Why Use the Derivative When Calculating Work? [ENDORSED]

[Gabriel Wolf 3I]

I was a bit confused on why a reversible process is more specific than an irreversible. I should clarify, just in case there is a fundamental issue with my understanding, that to my knowledge a reversible process is one that is in constant equilibrium with its surroundings throughout the process and an irreversible process is one that is not until the end. If this is the case, with the reactions in both methods of measurement reacting and pushing until equilibrium is reached, why does it matter if you take the integral? From what I understand, the reversible process converts all work done by the gas into work pushing the piston, as the pressure is the same inside and out, meaning the only thing the gas is pushing against is the piston's weight. This makes sense as a very accurate way to measure work. However, in an irreversible process, where the outside pressure is constant, can't we calculate the exact amount of work necessary to push the piston any amount of distance? Assuming we use the same piston as before, meaning the amount of energy lost to friction is the same between the two, how is it any less accurate? The only extra thing the gas is pushing against is a constant outside pressure, which to my understanding essentially equates to additional downward push, which would functionally increase the piston's weight by a constant amount. Or are we assuming that an irreversible reaction is SO sudden that the piston gains momentum, and thus will lose some amount of energy to the surroundings in an overshoot that cannot be accounted for?

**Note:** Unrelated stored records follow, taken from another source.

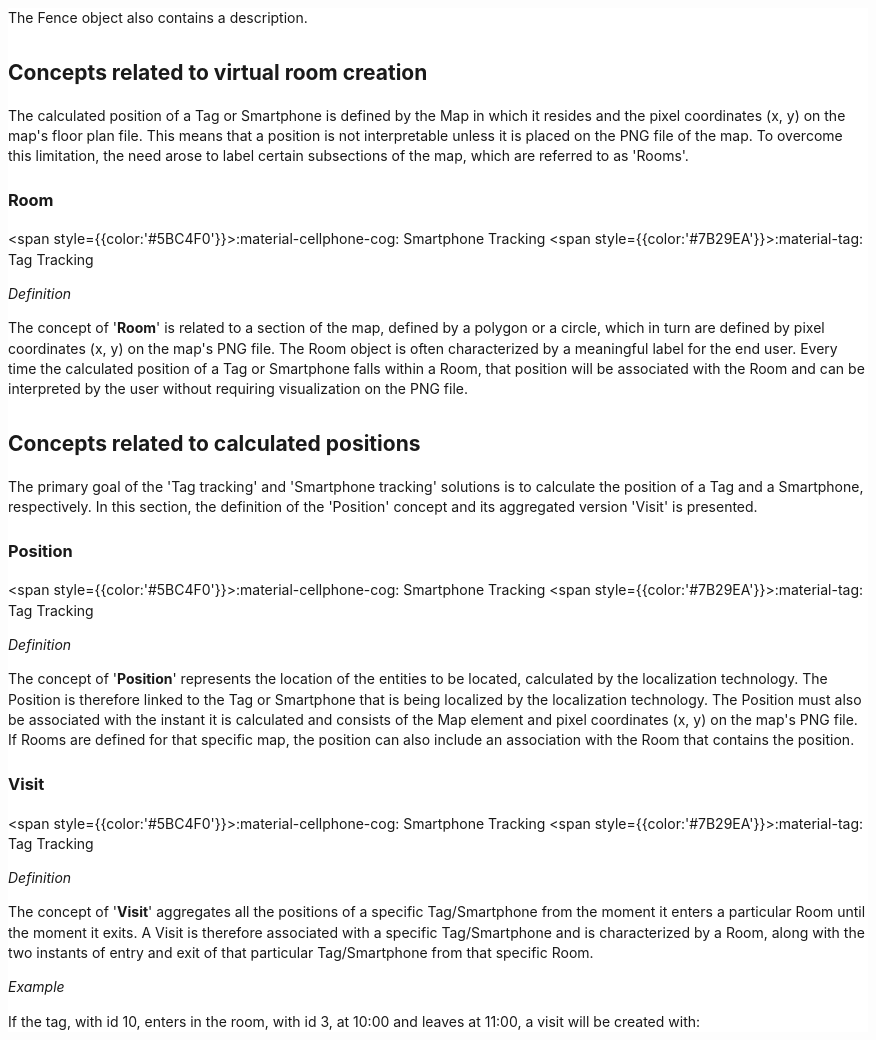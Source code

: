 The Fence object also contains a description.

## Concepts related to virtual room creation
The calculated position of a Tag or Smartphone is defined by the Map in which it resides and the pixel coordinates (x, y) on the map's floor plan file. This means that a position is not interpretable unless it is placed on the PNG file of the map. To overcome this limitation, the need arose to label certain subsections of the map, which are referred to as 'Rooms'.

### Room
<span style={{color:'#5BC4F0'}}>:material-cellphone-cog: Smartphone Tracking</span>  <span style={{color:'#7B29EA'}}>:material-tag: Tag Tracking</span> 

*Definition*

The concept of '**Room**' is related to a section of the map, defined by a polygon or a circle, which in turn are defined by pixel coordinates (x, y) on the map's PNG file. The Room object is often characterized by a meaningful label for the end user. Every time the calculated position of a Tag or Smartphone falls within a Room, that position will be associated with the Room and can be interpreted by the user without requiring visualization on the PNG file.

## Concepts related to calculated positions
The primary goal of the 'Tag tracking' and 'Smartphone tracking' solutions is to calculate the position of a Tag and a Smartphone, respectively. In this section, the definition of the 'Position' concept and its aggregated version 'Visit' is presented.

### Position
<span style={{color:'#5BC4F0'}}>:material-cellphone-cog: Smartphone Tracking</span>  <span style={{color:'#7B29EA'}}>:material-tag: Tag Tracking</span>  

*Definition*

The concept of '**Position**' represents the location of the entities to be located, calculated by the localization technology. The Position is therefore linked to the Tag or Smartphone that is being localized by the localization technology. The Position must also be associated with the instant it is calculated and consists of the Map element and pixel coordinates (x, y) on the map's PNG file.
If Rooms are defined for that specific map, the position can also include an association with the Room that contains the position.

### Visit
<span style={{color:'#5BC4F0'}}>:material-cellphone-cog: Smartphone Tracking</span>  <span style={{color:'#7B29EA'}}>:material-tag: Tag Tracking</span>  

*Definition*

The concept of '**Visit**' aggregates all the positions of a specific Tag/Smartphone from the moment it enters a particular Room until the moment it exits.
A Visit is therefore associated with a specific Tag/Smartphone and is characterized by a Room, along with the two instants of entry and exit of that particular Tag/Smartphone from that specific Room.

*Example*

If the tag, with id 10, enters in the room, with id 3, at 10:00 and leaves at 11:00, a visit will be created with:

Or am I missing the point entirely?

[Chem_Mod]

We use the derivate when looking at small changes.
e.g., Small change in volume: dV

Small reversible changes occur when a system is in equilibrium with its surroundings.
e.g., System P = Surroundings P = 2atm
Need to sum the many small changes (take the integral) to obtain the total change.
System does more work as it is pushing against 2atm.

Large irreversible changes occur when a system is not in equilibrium with its surroundings.
e.g., System P = 2atm
Surroundings P = 1atm
Piston must be held in place by something (pin).
Remove pin and system undergoes a large, sudden expansion (use Delta V not dV).
System is pushing against 1atm and does less work.

As I commented in class, introductory thermodynamics always ignores friction and mass of piston, etc.